Ses modénatures, comme le choix des décors, la situent bien dans son époque Art Nouveau. La plupart des éléments identifiables semblent avoir pour point commun les relations des vivants entre eux. Ils sont présentés comme de petits tableaux mis en scène sous l’œil du masque théâtral du dernier étage : l’animal assujetti par l’homme qui le met au travail ou dont la femme se pare de sa dépouille (les bovins, le renard), le pouvoir des uns sur les autres (le chat et l’oiseau), la complémentarité de l’homme et de la femme illustrée par ces deux représentations adolescentes encadrant la porte. L’imagination débridée de l’auteur nous offre également une tortue gourmande et un luxe de petites formes d’inspiration végétale et animale. Tous ces ornements peuvent être regardés aussi comme une métaphore des activités de l’humain, se nourrir, se reproduire, travailler, se cultiver… En plus de la prouesse technique et artistique, c’est toute la richesse de ce décor que d’aiguiser l’imagination : de nombreux observateurs s’y sont essayés avant moi.

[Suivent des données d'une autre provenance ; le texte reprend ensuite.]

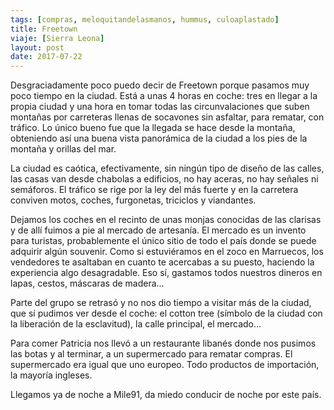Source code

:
 ```yaml
---
tags: [compras, meloquitandelasmanos, hummus, culoaplastado]
title: Freetown
viaje: [Sierra Leona]
layout: post
date: 2017-07-22
---
```

Desgraciadamente poco puedo decir de Freetown porque pasamos muy poco tiempo en la ciudad. Está a unas 4 horas en coche: tres en llegar a la propia ciudad y una hora en tomar todas las circunvalaciones que suben montañas por carreteras llenas de socavones sin asfaltar, para rematar, con tráfico. Lo único bueno fue que la llegada se hace desde la montaña, obteniendo así una buena vista panorámica de la ciudad a los pies de la montaña y orillas del mar. 

La ciudad es caótica, efectivamente, sin ningún tipo de diseño de las calles, las casas van desde chabolas a edificios, no hay aceras, no hay señales ni semáforos. El tráfico se rige por la ley del más fuerte y en la carretera conviven motos, coches, furgonetas, triciclos y viandantes. 

Dejamos los coches en el recinto de unas monjas conocidas de las clarisas y de allí fuimos a pie al mercado de artesanía. El mercado es un invento para turistas, probablemente el único sitio de todo el país donde se puede adquirir algún souvenir. Como si estuviéramos en el zoco en Marruecos, los vendedores te asaltaban en cuanto te acercabas a su puesto, haciendo la experiencia algo desagradable. Eso sí, gastamos todos nuestros dineros en lapas, cestos, máscaras de madera…

Parte del grupo se retrasó y no nos dio tiempo a visitar más de la ciudad, que sí pudimos ver desde el coche: el cotton tree (símbolo de la ciudad con la liberación de la esclavitud), la calle principal, el mercado…

Para comer Patricia nos llevó a un restaurante libanés donde nos pusimos las botas y al terminar, a un supermercado para rematar compras. El supermercado era igual que uno europeo. Todo productos de importación, la mayoría ingleses.

Llegamos ya de noche a Mile91, da miedo conducir de noche por este país.
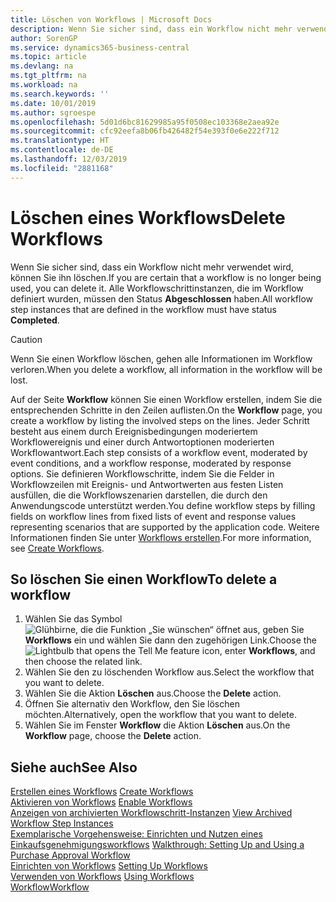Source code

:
 ```yaml
---
title: Löschen von Workflows | Microsoft Docs
description: Wenn Sie sicher sind, dass ein Workflow nicht mehr verwendet wird, können Sie ihn löschen. Alle Workflowschrittinstanzen, die im Workflow definiert wurden, müssen den Status **Abgeschlossen** haben.
author: SorenGP
ms.service: dynamics365-business-central
ms.topic: article
ms.devlang: na
ms.tgt_pltfrm: na
ms.workload: na
ms.search.keywords: ''
ms.date: 10/01/2019
ms.author: sgroespe
ms.openlocfilehash: 5d01d6bc81629985a95f0508ec103368e2aea92e
ms.sourcegitcommit: cfc92eefa8b06fb426482f54e393f0e6e222f712
ms.translationtype: HT
ms.contentlocale: de-DE
ms.lasthandoff: 12/03/2019
ms.locfileid: "2881168"
---
```

# <a name="delete-workflows"></a><span data-ttu-id="ac9e5-104">Löschen eines Workflows</span><span class="sxs-lookup"><span data-stu-id="ac9e5-104">Delete Workflows</span></span>
<span data-ttu-id="ac9e5-105">Wenn Sie sicher sind, dass ein Workflow nicht mehr verwendet wird, können Sie ihn löschen.</span><span class="sxs-lookup"><span data-stu-id="ac9e5-105">If you are certain that a workflow is no longer being used, you can delete it.</span></span> <span data-ttu-id="ac9e5-106">Alle Workflowschrittinstanzen, die im Workflow definiert wurden, müssen den Status **Abgeschlossen** haben.</span><span class="sxs-lookup"><span data-stu-id="ac9e5-106">All workflow step instances that are defined in the workflow must have status **Completed**.</span></span>  

> [!CAUTION]  
>  <span data-ttu-id="ac9e5-107">Wenn Sie einen Workflow löschen, gehen alle Informationen im Workflow verloren.</span><span class="sxs-lookup"><span data-stu-id="ac9e5-107">When you delete a workflow, all information in the workflow will be lost.</span></span>  

 <span data-ttu-id="ac9e5-108">Auf der Seite **Workflow** können Sie einen Workflow erstellen, indem Sie die entsprechenden Schritte in den Zeilen auflisten.</span><span class="sxs-lookup"><span data-stu-id="ac9e5-108">On the **Workflow** page, you create a workflow by listing the involved steps on the lines.</span></span> <span data-ttu-id="ac9e5-109">Jeder Schritt besteht aus einem durch Ereignisbedingungen moderiertem Workflowereignis und einer durch Antwortoptionen moderierten Workflowantwort.</span><span class="sxs-lookup"><span data-stu-id="ac9e5-109">Each step consists of a workflow event, moderated by event conditions, and a workflow response, moderated by response options.</span></span> <span data-ttu-id="ac9e5-110">Sie definieren Workflowschritte, indem Sie die Felder in Workflowzeilen mit Ereignis- und Antwortwerten aus festen Listen ausfüllen, die die Workflowszenarien darstellen, die durch den Anwendungscode unterstützt werden.</span><span class="sxs-lookup"><span data-stu-id="ac9e5-110">You define workflow steps by filling fields on workflow lines from fixed lists of event and response values representing scenarios that are supported by the application code.</span></span> <span data-ttu-id="ac9e5-111">Weitere Informationen finden Sie unter [Workflows erstellen](across-how-to-create-workflows.md).</span><span class="sxs-lookup"><span data-stu-id="ac9e5-111">For more information, see [Create Workflows](across-how-to-create-workflows.md).</span></span>  

## <a name="to-delete-a-workflow"></a><span data-ttu-id="ac9e5-112">So löschen Sie einen Workflow</span><span class="sxs-lookup"><span data-stu-id="ac9e5-112">To delete a workflow</span></span>  
1.  <span data-ttu-id="ac9e5-113">Wählen Sie das Symbol ![Glühbirne, die die Funktion „Sie wünschen“ öffnet](media/ui-search/search_small.png "Was möchten Sie tun?") aus, geben Sie **Workflows** ein und wählen Sie dann den zugehörigen Link.</span><span class="sxs-lookup"><span data-stu-id="ac9e5-113">Choose the ![Lightbulb that opens the Tell Me feature](media/ui-search/search_small.png "Tell me what you want to do") icon, enter **Workflows**, and then choose the related link.</span></span>  
2.  <span data-ttu-id="ac9e5-114">Wählen Sie den zu löschenden Workflow aus.</span><span class="sxs-lookup"><span data-stu-id="ac9e5-114">Select the workflow that you want to delete.</span></span>  
3.  <span data-ttu-id="ac9e5-115">Wählen Sie die Aktion **Löschen** aus.</span><span class="sxs-lookup"><span data-stu-id="ac9e5-115">Choose the **Delete** action.</span></span>  
4.  <span data-ttu-id="ac9e5-116">Öffnen Sie alternativ den Workflow, den Sie löschen möchten.</span><span class="sxs-lookup"><span data-stu-id="ac9e5-116">Alternatively, open the workflow that you want to delete.</span></span>  
5.  <span data-ttu-id="ac9e5-117">Wählen Sie im Fenster **Workflow** die Aktion **Löschen** aus.</span><span class="sxs-lookup"><span data-stu-id="ac9e5-117">On the **Workflow** page, choose the **Delete** action.</span></span>  

## <a name="see-also"></a><span data-ttu-id="ac9e5-118">Siehe auch</span><span class="sxs-lookup"><span data-stu-id="ac9e5-118">See Also</span></span>  
 <span data-ttu-id="ac9e5-119">[Erstellen eines Workflows](across-how-to-create-workflows.md) </span><span class="sxs-lookup"><span data-stu-id="ac9e5-119">[Create Workflows](across-how-to-create-workflows.md) </span></span>  
 <span data-ttu-id="ac9e5-120">[Aktivieren von Workflows](across-how-to-enable-workflows.md) </span><span class="sxs-lookup"><span data-stu-id="ac9e5-120">[Enable Workflows](across-how-to-enable-workflows.md) </span></span>  
 <span data-ttu-id="ac9e5-121">[Anzeigen von archivierten Workflowschritt-Instanzen](across-how-to-view-archived-workflow-step-instances.md) </span><span class="sxs-lookup"><span data-stu-id="ac9e5-121">[View Archived Workflow Step Instances](across-how-to-view-archived-workflow-step-instances.md) </span></span>  
 <span data-ttu-id="ac9e5-122">[Exemplarische Vorgehensweise: Einrichten und Nutzen eines Einkaufsgenehmigungsworkflows](walkthrough-setting-up-and-using-a-purchase-approval-workflow.md) </span><span class="sxs-lookup"><span data-stu-id="ac9e5-122">[Walkthrough: Setting Up and Using a Purchase Approval Workflow](walkthrough-setting-up-and-using-a-purchase-approval-workflow.md) </span></span>  
 <span data-ttu-id="ac9e5-123">[Einrichten von Workflows](across-set-up-workflows.md) </span><span class="sxs-lookup"><span data-stu-id="ac9e5-123">[Setting Up Workflows](across-set-up-workflows.md) </span></span>  
 <span data-ttu-id="ac9e5-124">[Verwenden von Workflows](across-use-workflows.md) </span><span class="sxs-lookup"><span data-stu-id="ac9e5-124">[Using Workflows](across-use-workflows.md) </span></span>  
 [<span data-ttu-id="ac9e5-125">Workflow</span><span class="sxs-lookup"><span data-stu-id="ac9e5-125">Workflow</span></span>](across-workflow.md)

Bigot et Lavirotte avaient déjà collaboré en 1899/1900, Square Rapp, où habitait l’architecte ; on y retrouve la coquille, mais on sent également que soufflait déjà… le vent de la modernité !
* Voir Paris céramique, les couleurs de la rue – Laurence et Nicolas Chaudin – Paris musées 1998
Voir aussi les musées de Mer et Romorantin (41)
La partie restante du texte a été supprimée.